Return, from the data below, each line that contains the word "images".

→ Stored data entries
══════

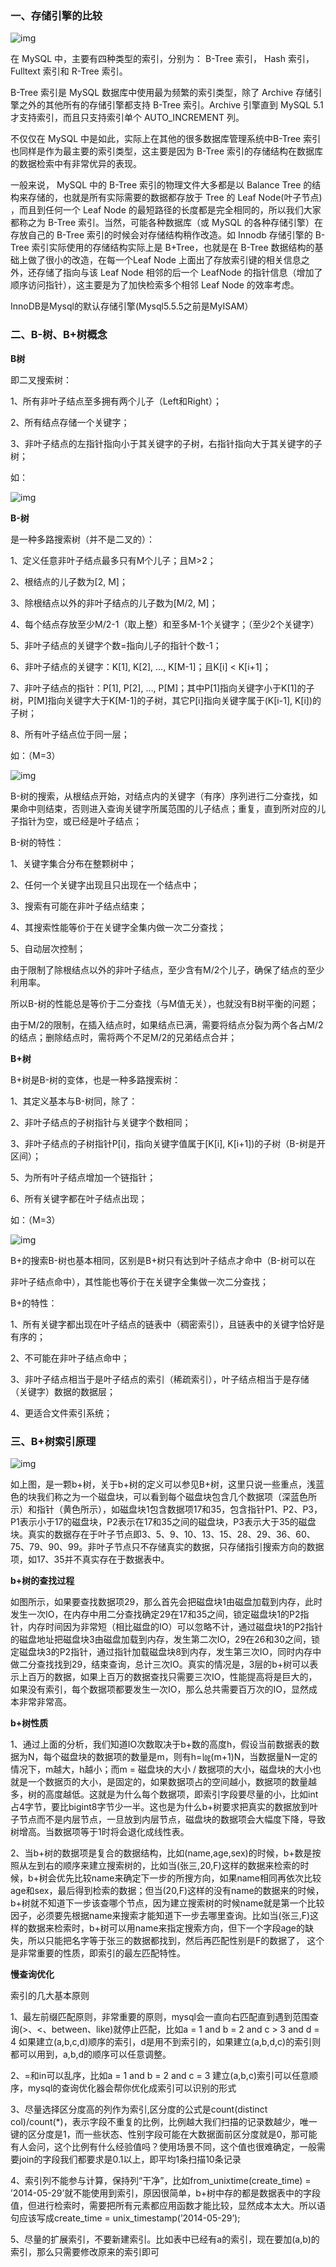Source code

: ### **一、存储引擎的比较**



![img](https://mmbiz.qpic.cn/mmbiz/vpWlcHcJUICgn0WsnOl8dhgvBJumhDB8LPl6Oib7PLL4WK9qfpH93pibxaftQSZZYbxzYSSSYbWZ8h5sd1stUncg/640?wx_fmt=png&tp=webp&wxfrom=5&wx_lazy=1&wx_co=1)

在 MySQL 中，主要有四种类型的索引，分别为： B-Tree 索引， Hash 索引， Fulltext 索引和 R-Tree 索引。

B-Tree 索引是 MySQL 数据库中使用最为频繁的索引类型，除了 Archive 存储引擎之外的其他所有的存储引擎都支持 B-Tree 索引。Archive 引擎直到 MySQL 5.1 才支持索引，而且只支持索引单个 AUTO_INCREMENT 列。

不仅仅在 MySQL 中是如此，实际上在其他的很多数据库管理系统中B-Tree 索引也同样是作为最主要的索引类型，这主要是因为 B-Tree 索引的存储结构在数据库的数据检索中有非常优异的表现。

一般来说， MySQL 中的 B-Tree 索引的物理文件大多都是以 Balance Tree 的结构来存储的，也就是所有实际需要的数据都存放于 Tree 的 Leaf Node(叶子节点) ，而且到任何一个 Leaf Node 的最短路径的长度都是完全相同的，所以我们大家都称之为 B-Tree 索引。当然，可能各种数据库（或 MySQL 的各种存储引擎）在存放自己的 B-Tree 索引的时候会对存储结构稍作改造。如 Innodb 存储引擎的 B-Tree 索引实际使用的存储结构实际上是 B+Tree，也就是在 B-Tree 数据结构的基础上做了很小的改造，在每一个Leaf Node 上面出了存放索引键的相关信息之外，还存储了指向与该 Leaf Node 相邻的后一个 LeafNode 的指针信息（增加了顺序访问指针），这主要是为了加快检索多个相邻 Leaf Node 的效率考虑。

InnoDB是Mysql的默认存储引擎(Mysql5.5.5之前是MyISAM）

### **二、B-树、B+树概念**

**B树**

即二叉搜索树：

1、所有非叶子结点至多拥有两个儿子（Left和Right）；

2、所有结点存储一个关键字；

3、非叶子结点的左指针指向小于其关键字的子树，右指针指向大于其关键字的子树；

如：

![img](https://mmbiz.qpic.cn/mmbiz/vpWlcHcJUICgn0WsnOl8dhgvBJumhDB8h4ViaRp0wJY6DcGNQ55KSHktvZO0mEgw1kmPQAn7u4Ye8lkTSKlOo4w/640?wx_fmt=jpeg&tp=webp&wxfrom=5&wx_lazy=1&wx_co=1)

**B-树**

是一种多路搜索树（并不是二叉的）：

1、定义任意非叶子结点最多只有M个儿子；且M>2；

2、根结点的儿子数为[2, M]；

3、除根结点以外的非叶子结点的儿子数为[M/2, M]；

4、每个结点存放至少M/2-1（取上整）和至多M-1个关键字；（至少2个关键字）

5、非叶子结点的关键字个数=指向儿子的指针个数-1；

6、非叶子结点的关键字：K[1], K[2], …, K[M-1]；且K[i] < K[i+1]；

7、非叶子结点的指针：P[1], P[2], …, P[M]；其中P[1]指向关键字小于K[1]的子树，P[M]指向关键字大于K[M-1]的子树，其它P[i]指向关键字属于(K[i-1], K[i])的子树；

8、所有叶子结点位于同一层；

如：（M=3）

![img](https://mmbiz.qpic.cn/mmbiz/vpWlcHcJUICgn0WsnOl8dhgvBJumhDB8gdvoUt8lnMy77VM9cibsG9otZic3NHJIzNclCFvUza8jSmOgnVrZrKoQ/640?wx_fmt=jpeg&tp=webp&wxfrom=5&wx_lazy=1&wx_co=1)

B-树的搜索，从根结点开始，对结点内的关键字（有序）序列进行二分查找，如果命中则结束，否则进入查询关键字所属范围的儿子结点；重复，直到所对应的儿子指针为空，或已经是叶子结点；

B-树的特性：

1、关键字集合分布在整颗树中；

2、任何一个关键字出现且只出现在一个结点中；

3、搜索有可能在非叶子结点结束；

4、其搜索性能等价于在关键字全集内做一次二分查找；

5、自动层次控制；

由于限制了除根结点以外的非叶子结点，至少含有M/2个儿子，确保了结点的至少利用率。

所以B-树的性能总是等价于二分查找（与M值无关），也就没有B树平衡的问题；

由于M/2的限制，在插入结点时，如果结点已满，需要将结点分裂为两个各占M/2的结点；删除结点时，需将两个不足M/2的兄弟结点合并；

**B+树**

B+树是B-树的变体，也是一种多路搜索树：

1、其定义基本与B-树同，除了：

2、非叶子结点的子树指针与关键字个数相同；

3、非叶子结点的子树指针P[i]，指向关键字值属于[K[i], K[i+1])的子树（B-树是开区间）；

5、为所有叶子结点增加一个链指针；

6、所有关键字都在叶子结点出现；

如：（M=3）

![img](https://mmbiz.qpic.cn/mmbiz/vpWlcHcJUICgn0WsnOl8dhgvBJumhDB8kFSJgKdTEfOfaxibFicSm5zoSH7MRHEF3jUd7tjFQMiapSUiaUphhZtLEg/640?wx_fmt=jpeg&tp=webp&wxfrom=5&wx_lazy=1&wx_co=1)

B+的搜索B-树也基本相同，区别是B+树只有达到叶子结点才命中（B-树可以在

非叶子结点命中），其性能也等价于在关键字全集做一次二分查找；

B+的特性：

1、所有关键字都出现在叶子结点的链表中（稠密索引），且链表中的关键字恰好是有序的；

2、不可能在非叶子结点命中；

3、非叶子结点相当于是叶子结点的索引（稀疏索引），叶子结点相当于是存储（关键字）数据的数据层；

4、更适合文件索引系统；

### **三、B+树索引原理**



![img](https://mmbiz.qpic.cn/mmbiz/vpWlcHcJUICgn0WsnOl8dhgvBJumhDB8NA7t91VbSx5l5G3x4tYNsASyWo6kX1ggpAkvRbfHV4UNvMlr2iczIXQ/640?wx_fmt=jpeg&tp=webp&wxfrom=5&wx_lazy=1&wx_co=1)



如上图，是一颗b+树，关于b+树的定义可以参见B+树，这里只说一些重点，浅蓝色的块我们称之为一个磁盘块，可以看到每个磁盘块包含几个数据项（深蓝色所示）和指针（黄色所示），如磁盘块1包含数据项17和35，包含指针P1、P2、P3，P1表示小于17的磁盘块，P2表示在17和35之间的磁盘块，P3表示大于35的磁盘块。真实的数据存在于叶子节点即3、5、9、10、13、15、28、29、36、60、75、79、90、99。非叶子节点只不存储真实的数据，只存储指引搜索方向的数据项，如17、35并不真实存在于数据表中。

**b+树的查找过程**

如图所示，如果要查找数据项29，那么首先会把磁盘块1由磁盘加载到内存，此时发生一次IO，在内存中用二分查找确定29在17和35之间，锁定磁盘块1的P2指针，内存时间因为非常短（相比磁盘的IO）可以忽略不计，通过磁盘块1的P2指针的磁盘地址把磁盘块3由磁盘加载到内存，发生第二次IO，29在26和30之间，锁定磁盘块3的P2指针，通过指针加载磁盘块8到内存，发生第三次IO，同时内存中做二分查找找到29，结束查询，总计三次IO。真实的情况是，3层的b+树可以表示上百万的数据，如果上百万的数据查找只需要三次IO，性能提高将是巨大的，如果没有索引，每个数据项都要发生一次IO，那么总共需要百万次的IO，显然成本非常非常高。

**b+树性质**

1、通过上面的分析，我们知道IO次数取决于b+数的高度h，假设当前数据表的数据为N，每个磁盘块的数据项的数量是m，则有h=㏒(m+1)N，当数据量N一定的情况下，m越大，h越小；而m = 磁盘块的大小 / 数据项的大小，磁盘块的大小也就是一个数据页的大小，是固定的，如果数据项占的空间越小，数据项的数量越多，树的高度越低。这就是为什么每个数据项，即索引字段要尽量的小，比如int占4字节，要比bigint8字节少一半。这也是为什么b+树要求把真实的数据放到叶子节点而不是内层节点，一旦放到内层节点，磁盘块的数据项会大幅度下降，导致树增高。当数据项等于1时将会退化成线性表。

2、当b+树的数据项是复合的数据结构，比如(name,age,sex)的时候，b+数是按照从左到右的顺序来建立搜索树的，比如当(张三,20,F)这样的数据来检索的时候，b+树会优先比较name来确定下一步的所搜方向，如果name相同再依次比较age和sex，最后得到检索的数据；但当(20,F)这样的没有name的数据来的时候，b+树就不知道下一步该查哪个节点，因为建立搜索树的时候name就是第一个比较因子，必须要先根据name来搜索才能知道下一步去哪里查询。比如当(张三,F)这样的数据来检索时，b+树可以用name来指定搜索方向，但下一个字段age的缺失，所以只能把名字等于张三的数据都找到，然后再匹配性别是F的数据了， 这个是非常重要的性质，即索引的最左匹配特性。

**慢查询优化**

索引的几大基本原则

1、最左前缀匹配原则，非常重要的原则，mysql会一直向右匹配直到遇到范围查询(>、<、between、like)就停止匹配，比如a = 1 and b = 2 and c > 3 and d = 4 如果建立(a,b,c,d)顺序的索引，d是用不到索引的，如果建立(a,b,d,c)的索引则都可以用到，a,b,d的顺序可以任意调整。

2、=和in可以乱序，比如a = 1 and b = 2 and c = 3 建立(a,b,c)索引可以任意顺序，mysql的查询优化器会帮你优化成索引可以识别的形式

3、尽量选择区分度高的列作为索引,区分度的公式是count(distinct col)/count(*)，表示字段不重复的比例，比例越大我们扫描的记录数越少，唯一键的区分度是1，而一些状态、性别字段可能在大数据面前区分度就是0，那可能有人会问，这个比例有什么经验值吗？使用场景不同，这个值也很难确定，一般需要join的字段我们都要求是0.1以上，即平均1条扫描10条记录

4、索引列不能参与计算，保持列“干净”，比如from_unixtime(create_time) = ’2014-05-29’就不能使用到索引，原因很简单，b+树中存的都是数据表中的字段值，但进行检索时，需要把所有元素都应用函数才能比较，显然成本太大。所以语句应该写成create_time = unix_timestamp(’2014-05-29’);

5、尽量的扩展索引，不要新建索引。比如表中已经有a的索引，现在要加(a,b)的索引，那么只需要修改原来的索引即可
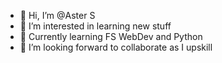 - 👋 Hi, I’m @Aster S
- 👀 I’m interested in learning new stuff
- 🌱 Currently learning FS WebDev and Python
- 💞️ I’m looking forward to collaborate as I upskill


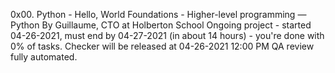 0x00. Python - Hello, World
 Foundations - Higher-level programming ― Python
 By Guillaume, CTO at Holberton School
 Ongoing project - started 04-26-2021, must end by 04-27-2021 (in about 14 hours) - you're done with 0% of tasks.
 Checker will be released at 04-26-2021 12:00 PM
 QA review fully automated.
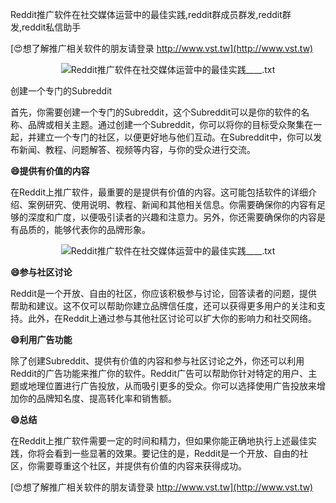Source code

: Reddit推广软件在社交媒体运营中的最佳实践,reddit群成员群发,reddit群发,reddit私信助手

[😍想了解推广相关软件的朋友请登录 http://www.vst.tw](http://www.vst.tw)

 <center><img src="https://vst.tw/MP4/tuiguang/png/2.png" alt="Reddit推广软件在社交媒体运营中的最佳实践____.txt"></center>

创建一个专门的Subreddit

首先，你需要创建一个专门的Subreddit，这个Subreddit可以是你的软件的名称、品牌或相关主题。通过创建一个Subreddit，你可以将你的目标受众聚集在一起，并建立一个专门的社区，以便更好地与他们互动。在Subreddit中，你可以发布新闻、教程、问题解答、视频等内容，与你的受众进行交流。

**😄提供有价值的内容**

在Reddit上推广软件，最重要的是提供有价值的内容。这可能包括软件的详细介绍、案例研究、使用说明、教程、新闻和其他相关信息。你需要确保你的内容有足够的深度和广度，以便吸引读者的兴趣和注意力。另外，你还需要确保你的内容是有品质的，能够代表你的品牌形象。

 <center><img src="https://vst.tw/MP4/tuiguang/png/5.png" alt="Reddit推广软件在社交媒体运营中的最佳实践____.txt"></center>

**😄参与社区讨论**

Reddit是一个开放、自由的社区，你应该积极参与讨论，回答读者的问题，提供帮助和建议。这不仅可以帮助你建立品牌信任度，还可以获得更多用户的关注和支持。此外，在Reddit上通过参与其他社区讨论可以扩大你的影响力和社交网络。

**😄利用广告功能**

除了创建Subreddit、提供有价值的内容和参与社区讨论之外，你还可以利用Reddit的广告功能来推广你的软件。Reddit广告可以帮助你针对特定的用户、主题或地理位置进行广告投放，从而吸引更多的受众。你可以选择使用广告投放来增加你的品牌知名度、提高转化率和销售额。

**😄总结**

在Reddit上推广软件需要一定的时间和精力，但如果你能正确地执行上述最佳实践，你将会看到一些显著的效果。要记住的是，Reddit是一个开放、自由的社区，你需要尊重这个社区，并提供有价值的内容来获得成功。

[😍想了解推广相关软件的朋友请登录 http://www.vst.tw](http://www.vst.tw)



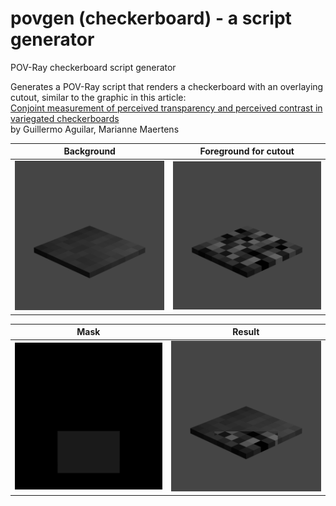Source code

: # povgen (checkerboard) - a script generator
POV-Ray checkerboard script generator

Generates a POV-Ray script that renders a checkerboard with an overlaying cutout, similar to the graphic in this article:\
[Conjoint measurement of perceived transparency and perceived contrast in variegated checkerboards](https://jov.arvojournals.org/article.aspx?articleid=2778331)\
by Guillermo Aguilar, Marianne Maertens

| Background  | Foreground for cutout |
| ------------- | ------------- |
| ![background](images/background.png)  | ![background](images/cutout.png)  |

| Mask  | Result  |
| ------------- | ------------- |
| ![background](images/crop_reference.png)  | ![background](result.png)  |
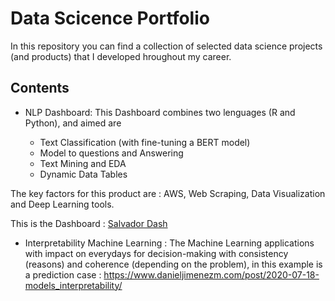 # Data Scicence Portfolio

In this repository you can find a collection of selected data science projects (and products) that I developed hroughout my career.

## Contents 

* NLP Dashboard: This Dashboard combines two lenguages (R and Python), and aimed are 
   
    + Text Classification (with fine-tuning a BERT model)
    + Model to questions and Answering 
    + Text Mining and EDA
    + Dynamic Data Tables


The key factors for this product are : AWS, Web Scraping, Data Visualization and Deep Learning tools.

This is the Dashboard : [Salvador Dash](https://danieljimenez.shinyapps.io/salvador/)


* Interpretability Machine Learning : The Machine Learning applications with impact on everydays for decision-making with consistency (reasons) and coherence (depending on the problem), in this example is a prediction case : https://www.danieljimenezm.com/post/2020-07-18-models_interpretability/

══════

→ Solution
| ![background](images/background.png)  | ![background](images/cutout.png)  |
| ![background](images/crop_reference.png)  | ![background](result.png)  |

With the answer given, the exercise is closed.